Global threat risks and vulnerabilities
World governments have seen a dramatic increase in cyber security threats during the past few years. The ransomware gang poses a risk for businesses and public institutions, making it a present and severe problem for cybersecurity professionals. According to sources, in the UK alone, eighteen ransomware instances necessitated a nationally coordinated response this year, including assaults on South Staffordshire Water and a supplier to NHS 111.
Hacking social media accounts topped the reputation-harming campaign, while phishing continued as the biggest threat to individuals and small businesses. According to official statistics, in the 12 months ending in March 2022, there were 2.7 million cyber-related frauds.
Internationally, Russia’s invasion of Ukraine brought the cyber security threat into sharper focus in the UK. During the invasion, Russia sought to use disruptive cyber operations to support its military campaign. However, like on the battlefield, Ukrainian authorities – assisted by the NCSC – created strong cyber defenses, limiting the impact of Russian operations. Ukraine’s successful defensive operations were an example of network defenders worldwide.
Chinese state-sponsored cyber operations continued to advance while not being as well-known as Russian cyber operations, shows the UK NCSC report.
“China’s activity has become ever more sophisticated, with the state increasingly targeting third-party technology and service supply chains, as well as exploiting software vulnerabilities. This approach shows no sign of abating, with China’s technical evolution likely to be the single biggest factor affecting the UK’s cyber security in the future,” said the report.

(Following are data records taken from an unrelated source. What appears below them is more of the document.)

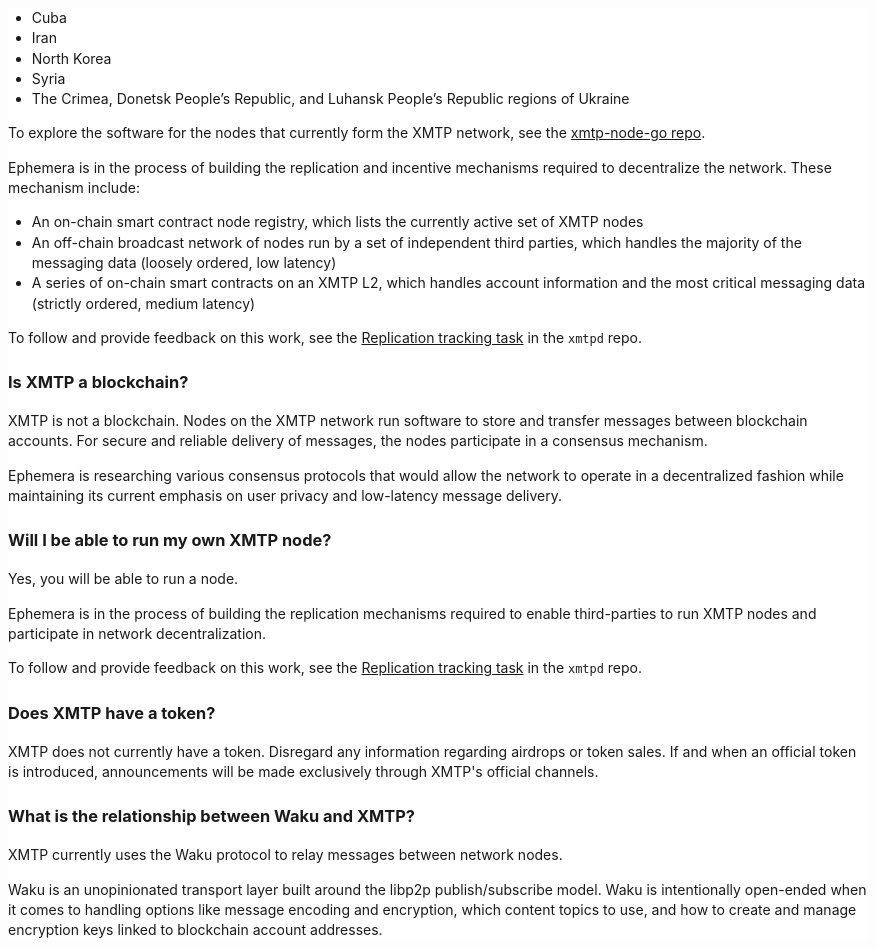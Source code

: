 - Cuba
- Iran
- North Korea
- Syria
- The Crimea, Donetsk People’s Republic, and Luhansk People’s Republic regions of Ukraine

To explore the software for the nodes that currently form the XMTP network, see the [xmtp-node-go repo](https://github.com/xmtp/xmtp-node-go).

Ephemera is in the process of building the replication and incentive mechanisms required to decentralize the network. These mechanism include:

- An on-chain smart contract node registry, which lists the currently active set of XMTP nodes
- An off-chain broadcast network of nodes run by a set of independent third parties, which handles the majority of the messaging data (loosely ordered, low latency)
- A series of on-chain smart contracts on an XMTP L2, which handles account information and the most critical messaging data (strictly ordered, medium latency)

To follow and provide feedback on this work, see the [Replication tracking task](https://github.com/xmtp/xmtpd/issues/118) in the `xmtpd` repo.

### Is XMTP a blockchain?

XMTP is not a blockchain. Nodes on the XMTP network run software to store and transfer messages between blockchain accounts. For secure and reliable delivery of messages, the nodes participate in a consensus mechanism.

Ephemera is researching various consensus protocols that would allow the network to operate in a decentralized fashion while maintaining its current emphasis on user privacy and low-latency message delivery.

### Will I be able to run my own XMTP node?

Yes, you will be able to run a node. 

Ephemera is in the process of building the replication mechanisms required to enable third-parties to run XMTP nodes and participate in network decentralization.

To follow and provide feedback on this work, see the [Replication tracking task](https://github.com/xmtp/xmtpd/issues/118) in the `xmtpd` repo.

### Does XMTP have a token?

XMTP does not currently have a token. Disregard any information regarding airdrops or token sales. If and when an official token is introduced, announcements will be made exclusively through XMTP's official channels.

### What is the relationship between Waku and XMTP?

XMTP currently uses the Waku protocol to relay messages between network nodes.

Waku is an unopinionated transport layer built around the libp2p publish/subscribe model. Waku is intentionally open-ended when it comes to handling options like message encoding and encryption, which content topics to use, and how to create and manage encryption keys linked to blockchain account addresses.
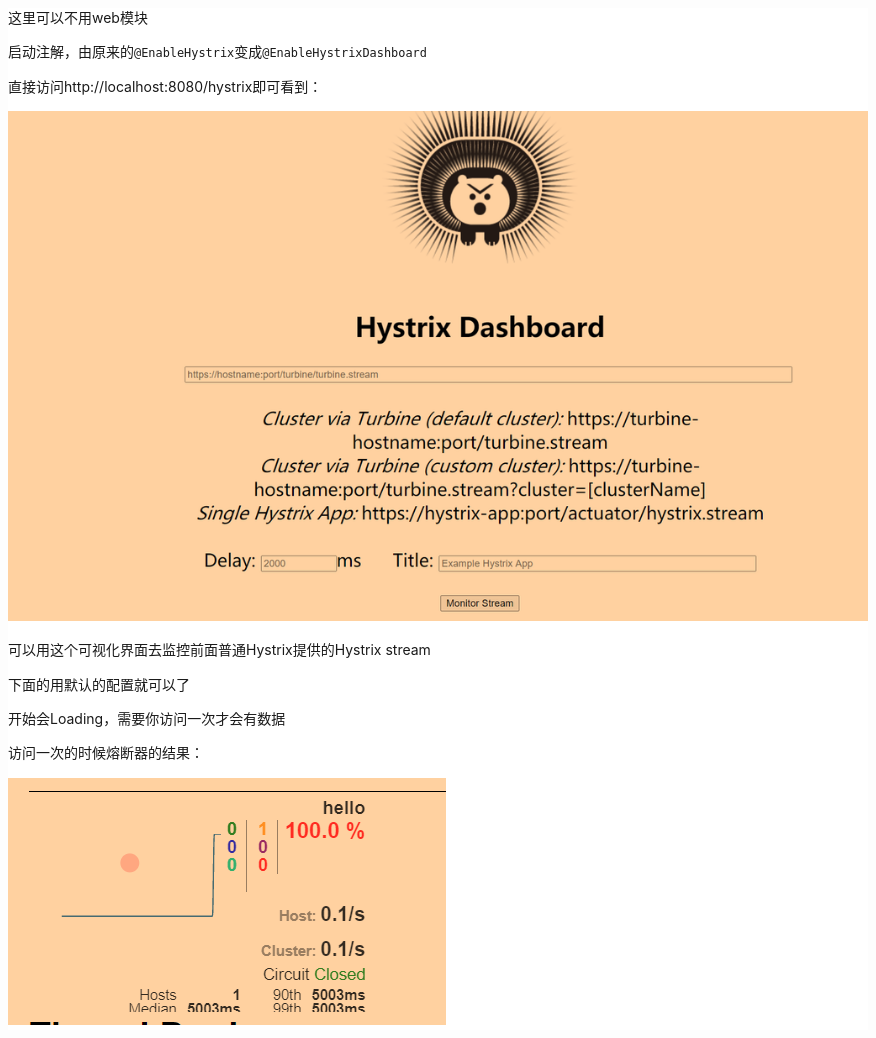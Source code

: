这里可以不用web模块

启动注解，由原来的`@EnableHystrix`变成`@EnableHystrixDashboard`

直接访问http://localhost:8080/hystrix即可看到：

![image-20200528173559300](images/image-20200528173559300.png)

可以用这个可视化界面去监控前面普通Hystrix提供的Hystrix stream

下面的用默认的配置就可以了

开始会Loading，需要你访问一次才会有数据

访问一次的时候熔断器的结果：

![image-20200528174248747](images/image-20200528174248747.png)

The proliferation and commercial availability of cyber capabilities increased this year and are expected to increase the threat to the UK. Changing state threats were just some of the cyber security problems this year. A broader spectrum of state and non-state actors are anticipated to have access to additional destructive and disruptive cyber capabilities, which will be used more frequently and with less predictability.